I've had so much help from everyone here, and being such a newbie I feel like there is not much I can give back. But I thought this little 'how to' might be helpful for some people who want to make a roof for a run out of corrugated plastic.
As I discovered to my chagrin, if you plonk a piece of corrugated plastic on a workbench, and attack it with a jigsaw, you end up with splinters flying everywhere and your expensive plastic cracked and useless!
After some research and experimentation, I found a method of cutting this stuff that seems to work reasonably well, albeit a slow process.
1) Measure carefully and mark out where you want the cut. You will not be able to guide it by eye, as the plastic will bend and warp a bit while you are cutting.
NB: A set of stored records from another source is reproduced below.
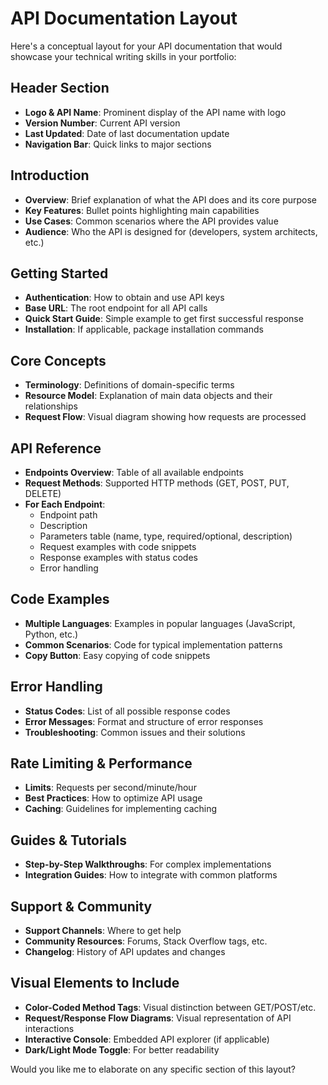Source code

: # API Documentation Layout

Here's a conceptual layout for your API documentation that would showcase your technical writing skills in your portfolio:

## Header Section
- **Logo & API Name**: Prominent display of the API name with logo
- **Version Number**: Current API version
- **Last Updated**: Date of last documentation update
- **Navigation Bar**: Quick links to major sections

## Introduction
- **Overview**: Brief explanation of what the API does and its core purpose
- **Key Features**: Bullet points highlighting main capabilities
- **Use Cases**: Common scenarios where the API provides value
- **Audience**: Who the API is designed for (developers, system architects, etc.)

## Getting Started
- **Authentication**: How to obtain and use API keys
- **Base URL**: The root endpoint for all API calls
- **Quick Start Guide**: Simple example to get first successful response
- **Installation**: If applicable, package installation commands

## Core Concepts
- **Terminology**: Definitions of domain-specific terms
- **Resource Model**: Explanation of main data objects and their relationships
- **Request Flow**: Visual diagram showing how requests are processed

## API Reference
- **Endpoints Overview**: Table of all available endpoints
- **Request Methods**: Supported HTTP methods (GET, POST, PUT, DELETE)
- **For Each Endpoint**:
  - Endpoint path
  - Description
  - Parameters table (name, type, required/optional, description)
  - Request examples with code snippets
  - Response examples with status codes
  - Error handling

## Code Examples
- **Multiple Languages**: Examples in popular languages (JavaScript, Python, etc.)
- **Common Scenarios**: Code for typical implementation patterns
- **Copy Button**: Easy copying of code snippets

## Error Handling
- **Status Codes**: List of all possible response codes
- **Error Messages**: Format and structure of error responses
- **Troubleshooting**: Common issues and their solutions

## Rate Limiting & Performance
- **Limits**: Requests per second/minute/hour
- **Best Practices**: How to optimize API usage
- **Caching**: Guidelines for implementing caching

## Guides & Tutorials
- **Step-by-Step Walkthroughs**: For complex implementations
- **Integration Guides**: How to integrate with common platforms

## Support & Community
- **Support Channels**: Where to get help
- **Community Resources**: Forums, Stack Overflow tags, etc.
- **Changelog**: History of API updates and changes

## Visual Elements to Include
- **Color-Coded Method Tags**: Visual distinction between GET/POST/etc.
- **Request/Response Flow Diagrams**: Visual representation of API interactions
- **Interactive Console**: Embedded API explorer (if applicable)
- **Dark/Light Mode Toggle**: For better readability

Would you like me to elaborate on any specific section of this layout?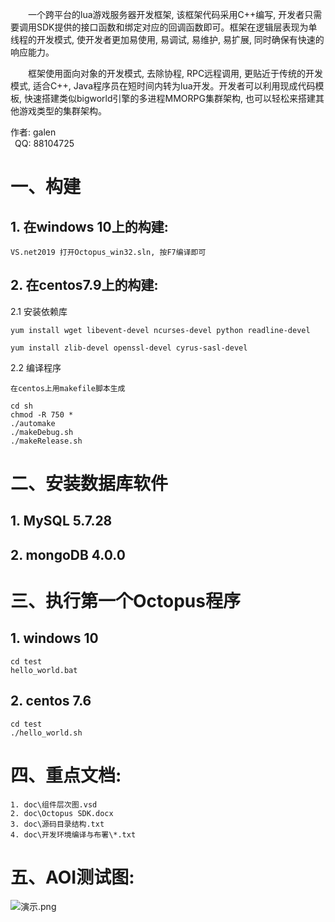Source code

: &ensp;&ensp;&ensp;&ensp;一个跨平台的lua游戏服务器开发框架, 该框架代码采用C++编写, 开发者只需要调用SDK提供的接口函数和绑定对应的回调函数即可。框架在逻辑层表现为单线程的开发模式, 使开发者更加易使用, 易调试, 易维护, 易扩展, 同时确保有快速的响应能力。

&ensp;&ensp;&ensp;&ensp;框架使用面向对象的开发模式, 去除协程, RPC远程调用, 更贴近于传统的开发模式, 适合C++, Java程序员在短时间内转为lua开发。开发者可以利用现成代码模板, 快速搭建类似bigworld引擎的多进程MMORPG集群架构, 也可以轻松来搭建其他游戏类型的集群架构。

作者:	galen  
&ensp;QQ: 88104725  
	
# **一、构建**
	
## 1. 在windows 10上的构建: 
		
	VS.net2019 打开Octopus_win32.sln, 按F7编译即可
		
## 2. 在centos7.9上的构建:
		
2.1 安装依赖库

	yum install wget libevent-devel ncurses-devel python readline-devel
			
	yum install zlib-devel openssl-devel cyrus-sasl-devel


2.2 编译程序
		
	在centos上用makefile脚本生成

	cd sh
	chmod -R 750 *
	./automake
	./makeDebug.sh
	./makeRelease.sh	

# **二、安装数据库软件**
	
## 1. MySQL 5.7.28

## 2. mongoDB 4.0.0
	  
		
# **三、执行第一个Octopus程序**

## 1. windows 10

	cd test
	hello_world.bat
			
## 2. centos 7.6

	cd test
	./hello_world.sh


# **四、重点文档:**

	1. doc\组件层次图.vsd
	2. doc\Octopus SDK.docx
	3. doc\源码目录结构.txt
	4. doc\开发环境编译与布署\*.txt

# **五、AOI测试图:**

![演示.png](https://www.cppbuild.cn:8001/i/2025/02/24/67bbcfb5c4284.png)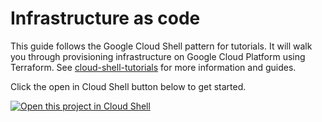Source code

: # Infrastructure as code

This guide follows the Google Cloud Shell pattern for tutorials. It will walk you through provisioning infrastructure on Google Cloud Platform using Terraform. See
[cloud-shell-tutorials](https://github.com/GoogleCloudPlatform/cloud-shell-tutorials.git) for more information and guides.

Click the open in Cloud Shell button below to get started.

[![Open this project in Cloud
Shell](http://gstatic.com/cloudssh/images/open-btn.png)](https://console.cloud.google.com/cloudshell/open?git_repo=https://github.com/GoogleCloudPlatform/cloud-shell-tutorials.git&page=editor&tutorial=tutorial.md)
If your jigsaw has a laser guide, you can get away with just marking the top of each 'bump', and using the laser to aim for it as you cut.
2) Carefully stick masking tape over the line to be cut, making sure you get good contact with the plastic all the way along (if it is pulled taught and not in contact with the plastic, there is a risk of cracking).
3) Weigh down the work as close to the cut as possible whilst still allowing room for the saw. Make sure the plastic does not hang over the edge of the workbench where you will start the cut, as any vibrations will cause it to crack. If it hangs over the other end, that doesn't matter, you will just have to move it along later so that the part you are cutting is held firmly against the workbench.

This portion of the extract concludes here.